The core of the project is formed by a PostgreSQL geodatabase that allows us to query the dataset both by attribute and location. It consists of two parts: first, the cleaned and migrated original databases of the various individual survey projects; and second, the integrated dataset, which includes key attributes from these source databases on survey strategies, sites, and artefacts. The latter have been mapped to accompanying overarching site and artefact typologies and chronologies, and thus allow us to query multiple datasets.
The database is split into three main parts:
- everything relating to locations (sites, subsites, and survey units) and their interpretations over time,
- information related to the acquisition activity: the method of survey, ground conditions, type of visit, and general acquisition method of any material finds, and
- descriptions of the material finds themselves.
Sites, subsites, and units
Sites are identified through material finds (in case of a field survey), and/or by some other acquisition method (e.g. geophysics).

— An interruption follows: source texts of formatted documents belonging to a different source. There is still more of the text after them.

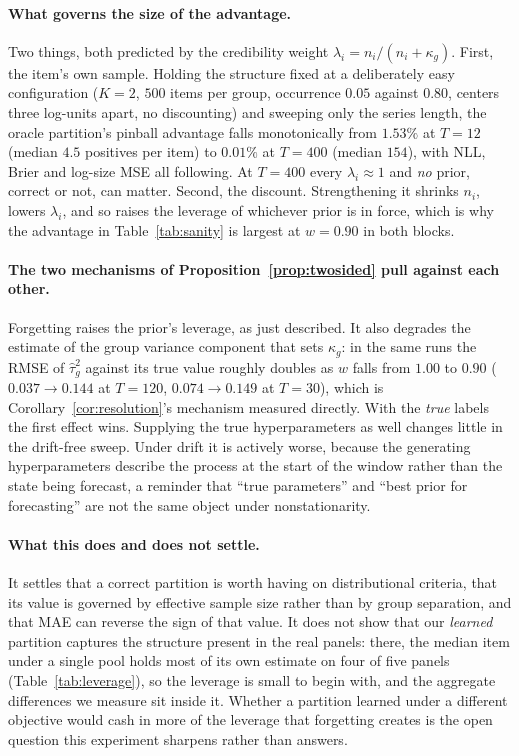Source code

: \documentclass[twocolumn,10pt]{article}
\begin{document}
\paragraph{What governs the size of the advantage.} Two things, both
predicted by the credibility weight $\lambda_i=n_i/(n_i+\kappa_g)$.
First, the item's own sample. Holding the structure fixed at a
deliberately easy configuration ($K{=}2$, $500$ items per group,
occurrence $0.05$ against $0.80$, centers three log-units apart, no
discounting) and sweeping only the series length, the oracle partition's
pinball advantage falls monotonically from $1.53\%$ at $T{=}12$ (median
$4.5$ positives per item) to $0.01\%$ at $T{=}400$ (median $154$), with
NLL, Brier and log-size MSE all following. At $T{=}400$ every
$\lambda_i\approx1$ and \emph{no} prior, correct or not, can matter.
Second, the discount. Strengthening it shrinks $n_i$, lowers
$\lambda_i$, and so raises the leverage of whichever prior is in
force, which is why the advantage in Table~\ref{tab:sanity} is largest
at $w{=}0.90$ in both blocks.

\paragraph{The two mechanisms of Proposition~\ref{prop:twosided} pull
against each other.} Forgetting raises the prior's leverage, as just
described. It also degrades the estimate of the group variance component
that sets $\kappa_g$: in the same runs the RMSE of $\hat\tau_g^2$ against
its true value roughly doubles as $w$ falls from $1.00$ to $0.90$
($0.037\to0.144$ at $T{=}120$, $0.074\to0.149$ at $T{=}30$), which is
Corollary~\ref{cor:resolution}'s mechanism measured directly. With the
\emph{true} labels the first effect wins. Supplying the true
hyperparameters as well changes little in the drift-free sweep. Under
drift it is actively worse, because the generating hyperparameters
describe the process at the start of the window rather than the state
being forecast, a reminder that ``true parameters'' and ``best prior
for forecasting'' are not the same object under nonstationarity.

\paragraph{What this does and does not settle.} It settles that a correct
partition is worth having on distributional criteria, that its value is
governed by effective sample size rather than by group separation, and
that MAE can reverse the sign of that value. It does not show that our
\emph{learned} partition captures the structure present in the real
panels: there, the median item under a single pool holds most of its own
estimate on four of five panels (Table~\ref{tab:leverage}), so the
leverage is small to begin with, and the aggregate differences we
measure sit inside it. Whether a partition learned under a different
objective would cash in more of the leverage that forgetting creates is
the open question this experiment sharpens rather than answers.
\end{document}
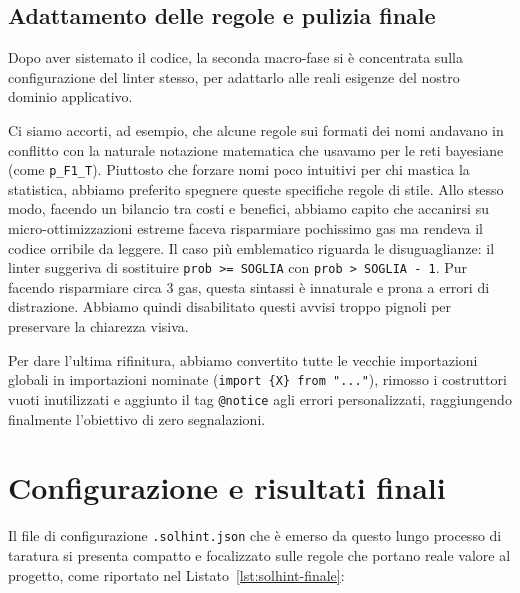 \subsection{Adattamento delle regole e pulizia finale}

Dopo aver sistemato il codice, la seconda macro-fase si è concentrata sulla configurazione del linter stesso, per adattarlo alle reali esigenze del nostro dominio applicativo. 

Ci siamo accorti, ad esempio, che alcune regole sui formati dei nomi andavano in conflitto con la naturale notazione matematica che usavamo per le reti bayesiane (come \texttt{p\_F1\_T}). Piuttosto che forzare nomi poco intuitivi per chi mastica la statistica, abbiamo preferito spegnere queste specifiche regole di stile.
Allo stesso modo, facendo un bilancio tra costi e benefici, abbiamo capito che accanirsi su micro-ottimizzazioni estreme faceva risparmiare pochissimo gas ma rendeva il codice orribile da leggere. Il caso più emblematico riguarda le disuguaglianze: il linter suggeriva di sostituire \texttt{prob >= SOGLIA} con \texttt{prob > SOGLIA - 1}. Pur facendo risparmiare circa 3 gas, questa sintassi è innaturale e prona a errori di distrazione. Abbiamo quindi disabilitato questi avvisi troppo pignoli per preservare la chiarezza visiva.

Per dare l'ultima rifinitura, abbiamo convertito tutte le vecchie importazioni globali in importazioni nominate (\texttt{import \{X\} from "..."}), rimosso i costruttori vuoti inutilizzati e aggiunto il tag \texttt{@notice} agli errori personalizzati, raggiungendo finalmente l'obiettivo di zero segnalazioni.

\section{Configurazione e risultati finali}\label{sec:config-risultati-finali}

Il file di configurazione \texttt{.solhint.json} che è emerso da questo lungo processo di taratura si presenta compatto e focalizzato sulle regole che portano reale valore al progetto, come riportato nel Listato~\ref{lst:solhint-finale}:

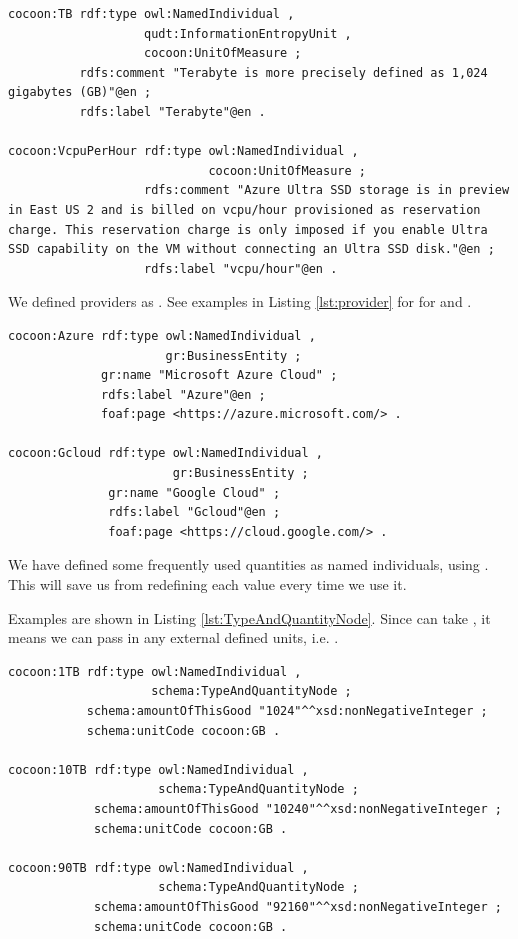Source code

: \begin{lstlisting}[caption={Units},label={lst:units}]
cocoon:TB rdf:type owl:NamedIndividual ,
                   qudt:InformationEntropyUnit ,
                   cocoon:UnitOfMeasure ;
          rdfs:comment "Terabyte is more precisely defined as 1,024 gigabytes (GB)"@en ;
          rdfs:label "Terabyte"@en .

cocoon:VcpuPerHour rdf:type owl:NamedIndividual ,
                            cocoon:UnitOfMeasure ;
                   rdfs:comment "Azure Ultra SSD storage is in preview in East US 2 and is billed on vcpu/hour provisioned as reservation charge. This reservation charge is only imposed if you enable Ultra SSD capability on the VM without connecting an Ultra SSD disk."@en ;
                   rdfs:label "vcpu/hour"@en .
\end{lstlisting}

\label{sec:Provider}
We defined providers as .
See examples in Listing \ref{lst:provider} for for  and .

\begin{lstlisting}[caption={Provider},label={lst:provider}]
cocoon:Azure rdf:type owl:NamedIndividual ,
                      gr:BusinessEntity ;
             gr:name "Microsoft Azure Cloud" ;
             rdfs:label "Azure"@en ;
             foaf:page <https://azure.microsoft.com/> .

cocoon:Gcloud rdf:type owl:NamedIndividual ,
                       gr:BusinessEntity ;
              gr:name "Google Cloud" ;
              rdfs:label "Gcloud"@en ;
              foaf:page <https://cloud.google.com/> .
\end{lstlisting}

\label{sec:TypeAndQuantityNode}
We have defined some frequently used quantities as named individuals,
using .
This will save us from redefining each value every time we use it.

Examples are shown in Listing \ref{lst:TypeAndQuantityNode}.
Since  can take , it means we can pass in any external defined units, i.e.  .

\begin{lstlisting}[caption={Quantities with Type},label={lst:TypeAndQuantityNode}]
cocoon:1TB rdf:type owl:NamedIndividual ,
                    schema:TypeAndQuantityNode ;
           schema:amountOfThisGood "1024"^^xsd:nonNegativeInteger ;
           schema:unitCode cocoon:GB .

cocoon:10TB rdf:type owl:NamedIndividual ,
                     schema:TypeAndQuantityNode ;
            schema:amountOfThisGood "10240"^^xsd:nonNegativeInteger ;
            schema:unitCode cocoon:GB .

cocoon:90TB rdf:type owl:NamedIndividual ,
                     schema:TypeAndQuantityNode ;
            schema:amountOfThisGood "92160"^^xsd:nonNegativeInteger ;
            schema:unitCode cocoon:GB .
\end{lstlisting}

They may have one or more interpretations to reflect the range of different functions (e.g. habitation and storage facility). Interpretations may vary per period.
Subsites are well-identified, coherent parts of a larger site, such as the individual buildings of a villa complex. In general, all considerations mentioned for sites also apply to subsites.
Units are the administrative shapes overlaid onto the landscape and reflect the areas that have been surveyed. In contrast to sites and subsites, units do not hold an interpretation.
The database structure supports two different types of chronological queries. One uses start and end years assigned to each historical period or year range block, the other queries historical periods by name. Both result in all interpretations assigned to that period or year range.
Each participating survey project has developed a different set of interpretative classes, which are retained within the RHP database but are mapped to an overarching RHP hierarchy (e.g., Habitation à High-status / complex isolated settlement à rich farm) to unify the terminology and to allow for queries. All interpretations have an RHP definition to help guide the mapping process.
All survey data are the result of some research activity – desktop study, fieldwalking, airphoto interpretation, etcetera. It is obviously important to have this recorded in the database and to be able to use it as a querying criterion. Legacy survey data acquired in different ways, especially, must be identifiable to avoid data quality issues. Since modern fieldwalking may be conducted according to widely varying protocols, and the results may be significantly biased by visibility and accessibility factors, the RHP database also records details of the sampling protocols, land use/land cover, and visibility parameters for each surveyed unit.
3. Material finds
The materials recorded and collected during surveys are classified and described in many different, often somewhat overlapping ways. The RHP database provides classifications based on 1) material, 2) form, and 3) type. As the bulk of the materials encountered in field survey is pottery, these classifications specify:
- Wares, including, where relevant, fabrics;
- Vessel forms (shapes), including functions if known;
- Vessel types according to published typologies.